筆者は34歳。6つ年下の28歳の女性と結婚したばかりだ。年収は500万円前後で、雑誌の編集者をしている。仕事柄、締切間際になると、土日も出勤しなければいけないので、正直きつい。もっと条件のいい会社に転職したいと思い、ひそかに転職活動している。将来については、子供は2人ほしいし、マイホームもほしい。だが、今の給料でどうやってお金をやりくりしたらこれらを実現できるのか、正直言ってわからない。

そんなときに知ったのが、わずか10分で人生のシミュレーションができるWebサービス「将来設計カルテ」。これを利用すると、80歳まで必要な金額は「2億1329万円」なのに対し、4853万円も足りないことが判明した…。そこで、『将来設計カルテ』を提供するホロスプランニングの「将来設計士」さんに、不足額を補うためにはどうすればいいのか聞いたところ、「本人の収入を上げる」「妻が働く」「支出を見直す」「親の資産を当てにする」などの具体策を教えてくれた。

今回は、『将来設計カルテ』を利用してみた経緯と、設計士さんからいただいたアドバイスの数々を紹介し、将来に不安を持つ皆さんの参考にしていただきたいと思う。


将来産まれる子どもまで考慮、自ら希望する家族構成で診断が可能

『将来設計カルテ』の使い方は簡単。「家族構成」「家計の収支」「住宅・教育」「ライフイベント」という4つの視点で、専用フォ―ムに従って入力するだけでOKだ。

まず、家族構成。自分の年齢と妻の年齢を入力する。妻は妊娠中なので、1年後には第一子が生まれる予定。また、5年後には二人目がほしいと思っている。ここでは、希望の家族構成を入力できるので、とりあえず、2人目の子供の分も入れておく。

次は「家計の収支」。「家計の収支」では、「世帯の収入」と「世帯の支出」、「預貯金・ローン」と「その他の質問」について入力していく。まず、「世帯の収入」では、毎月の手取り収入と手取りのボーナスの額を入力する。私の場合、毎月の手取り月収は30万円、ボーナスは年間約60万円だ。収入がわからない場合は、「参考 収入の目安」をクリックすると、「年齢・男女別の平均賃金」と「学歴と年齢別に平均賃金」が出ているので、大体の目安がわかるようになっていて、大変親切だ。
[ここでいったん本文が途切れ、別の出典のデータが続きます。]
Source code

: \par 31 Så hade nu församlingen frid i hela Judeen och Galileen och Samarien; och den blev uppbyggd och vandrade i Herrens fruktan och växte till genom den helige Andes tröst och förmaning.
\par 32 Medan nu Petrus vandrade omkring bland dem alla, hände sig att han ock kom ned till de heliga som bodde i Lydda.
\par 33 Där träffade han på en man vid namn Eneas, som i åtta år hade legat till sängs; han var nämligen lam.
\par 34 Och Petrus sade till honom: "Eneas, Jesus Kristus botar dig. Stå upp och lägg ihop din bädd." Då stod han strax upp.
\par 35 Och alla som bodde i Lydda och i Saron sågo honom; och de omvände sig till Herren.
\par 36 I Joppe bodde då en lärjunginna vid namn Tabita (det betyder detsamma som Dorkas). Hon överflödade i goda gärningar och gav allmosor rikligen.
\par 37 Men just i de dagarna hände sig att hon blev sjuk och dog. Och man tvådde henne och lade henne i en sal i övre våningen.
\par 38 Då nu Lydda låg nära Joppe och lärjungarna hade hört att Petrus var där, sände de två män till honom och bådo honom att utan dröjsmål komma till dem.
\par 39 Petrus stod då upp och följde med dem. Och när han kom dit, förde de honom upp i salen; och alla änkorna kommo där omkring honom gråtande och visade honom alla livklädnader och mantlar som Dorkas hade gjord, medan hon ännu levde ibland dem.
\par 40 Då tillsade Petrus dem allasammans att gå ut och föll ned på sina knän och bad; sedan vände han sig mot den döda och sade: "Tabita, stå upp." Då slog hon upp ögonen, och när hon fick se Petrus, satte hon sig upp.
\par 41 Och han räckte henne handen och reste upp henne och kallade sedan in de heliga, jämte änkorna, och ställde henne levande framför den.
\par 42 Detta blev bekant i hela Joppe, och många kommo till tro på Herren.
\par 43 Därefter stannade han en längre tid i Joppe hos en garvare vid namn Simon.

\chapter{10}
その次に「世帯の支出」を入力。家賃や住宅ローンを除く毎月の生活費などを入力しなければいけないが、お恥ずかしながら、生活費にいくらかかっているのか把握していなかった。妻に聞いて27万円と入力した。基本的に、家のことは妻に任せっきりだ。仕事をしつつ、空いた時間で転職先も探しているので結構忙しいから、というのは理由にはならないだろう。支出を把握していない人は、ここでも「参考 支出の目安」を参考にすることができる。

「預貯金・ローン」では、現時点の預貯金と住宅ローン以外のローンについて入力する。日々の家計については把握していないが、今いくらの預貯金があるかは把握している。約300万円だ。結婚してまもないので、この預貯金は二人が持ち寄った金額。内訳は妻が200万円、私が100万円。6つも年下の妻の方が貯金額が多かったのはこれまたお恥ずかしい話。社会人となって12年たつが、この間に海外に留学したりしていたこともあり、わずかな金額しか貯金していなかった…。よく妻が結婚してくれたと思う。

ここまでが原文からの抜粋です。